**WORKING DATA**

-*-*-

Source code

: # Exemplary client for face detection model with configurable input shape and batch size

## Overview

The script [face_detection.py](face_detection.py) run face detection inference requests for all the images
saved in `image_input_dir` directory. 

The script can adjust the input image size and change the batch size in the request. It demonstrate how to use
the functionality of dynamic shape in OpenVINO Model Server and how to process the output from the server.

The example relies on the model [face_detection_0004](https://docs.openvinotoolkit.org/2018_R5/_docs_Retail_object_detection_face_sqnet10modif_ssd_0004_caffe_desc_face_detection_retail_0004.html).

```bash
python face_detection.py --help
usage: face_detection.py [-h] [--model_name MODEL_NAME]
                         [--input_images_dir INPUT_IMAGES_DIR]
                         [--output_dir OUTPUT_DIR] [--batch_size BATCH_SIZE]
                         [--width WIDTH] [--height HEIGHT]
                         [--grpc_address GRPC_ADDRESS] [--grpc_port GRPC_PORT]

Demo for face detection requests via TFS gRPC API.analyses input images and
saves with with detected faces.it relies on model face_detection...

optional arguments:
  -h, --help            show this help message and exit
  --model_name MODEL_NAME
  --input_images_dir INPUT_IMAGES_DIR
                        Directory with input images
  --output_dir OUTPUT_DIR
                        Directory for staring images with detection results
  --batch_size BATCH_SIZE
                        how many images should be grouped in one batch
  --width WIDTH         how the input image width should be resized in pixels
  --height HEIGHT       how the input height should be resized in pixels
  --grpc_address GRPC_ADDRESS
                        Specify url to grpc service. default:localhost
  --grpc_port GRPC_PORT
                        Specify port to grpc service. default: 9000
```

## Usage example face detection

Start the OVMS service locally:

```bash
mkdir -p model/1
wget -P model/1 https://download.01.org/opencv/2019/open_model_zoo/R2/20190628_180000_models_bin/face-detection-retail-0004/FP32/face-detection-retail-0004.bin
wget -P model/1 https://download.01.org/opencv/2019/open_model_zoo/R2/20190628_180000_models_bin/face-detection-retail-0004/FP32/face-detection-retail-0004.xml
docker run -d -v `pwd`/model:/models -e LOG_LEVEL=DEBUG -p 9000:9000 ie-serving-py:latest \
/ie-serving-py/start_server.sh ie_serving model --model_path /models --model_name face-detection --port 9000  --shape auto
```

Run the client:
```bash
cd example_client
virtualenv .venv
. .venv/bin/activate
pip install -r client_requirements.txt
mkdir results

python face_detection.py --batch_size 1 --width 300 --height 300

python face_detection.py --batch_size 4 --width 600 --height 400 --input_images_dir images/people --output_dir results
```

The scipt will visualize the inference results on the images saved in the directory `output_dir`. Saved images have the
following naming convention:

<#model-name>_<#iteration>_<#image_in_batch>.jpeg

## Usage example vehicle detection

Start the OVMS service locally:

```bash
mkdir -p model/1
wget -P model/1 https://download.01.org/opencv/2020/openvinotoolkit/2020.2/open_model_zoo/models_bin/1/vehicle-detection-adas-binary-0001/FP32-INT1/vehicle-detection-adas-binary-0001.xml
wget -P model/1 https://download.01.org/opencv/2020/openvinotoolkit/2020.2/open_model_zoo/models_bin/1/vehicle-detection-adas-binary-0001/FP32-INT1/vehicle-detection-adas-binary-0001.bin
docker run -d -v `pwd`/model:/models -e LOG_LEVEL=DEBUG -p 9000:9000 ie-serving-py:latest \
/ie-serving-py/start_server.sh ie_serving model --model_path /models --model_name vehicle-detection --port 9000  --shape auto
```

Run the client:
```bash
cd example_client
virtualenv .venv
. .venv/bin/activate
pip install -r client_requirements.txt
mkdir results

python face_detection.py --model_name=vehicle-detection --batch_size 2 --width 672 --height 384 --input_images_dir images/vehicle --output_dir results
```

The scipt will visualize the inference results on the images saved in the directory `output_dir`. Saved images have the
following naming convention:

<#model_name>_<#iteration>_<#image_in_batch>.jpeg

-*-*-

**WORK TO COMPLETE**
Copy each line of the records above that carries the word "python".

**WRITTEN SOLUTION**
python face_detection.py --help
python face_detection.py --batch_size 1 --width 300 --height 300
python face_detection.py --batch_size 4 --width 600 --height 400 --input_images_dir images/people --output_dir results
python face_detection.py --model_name=vehicle-detection --batch_size 2 --width 672 --height 384 --input_images_dir images/vehicle --output_dir results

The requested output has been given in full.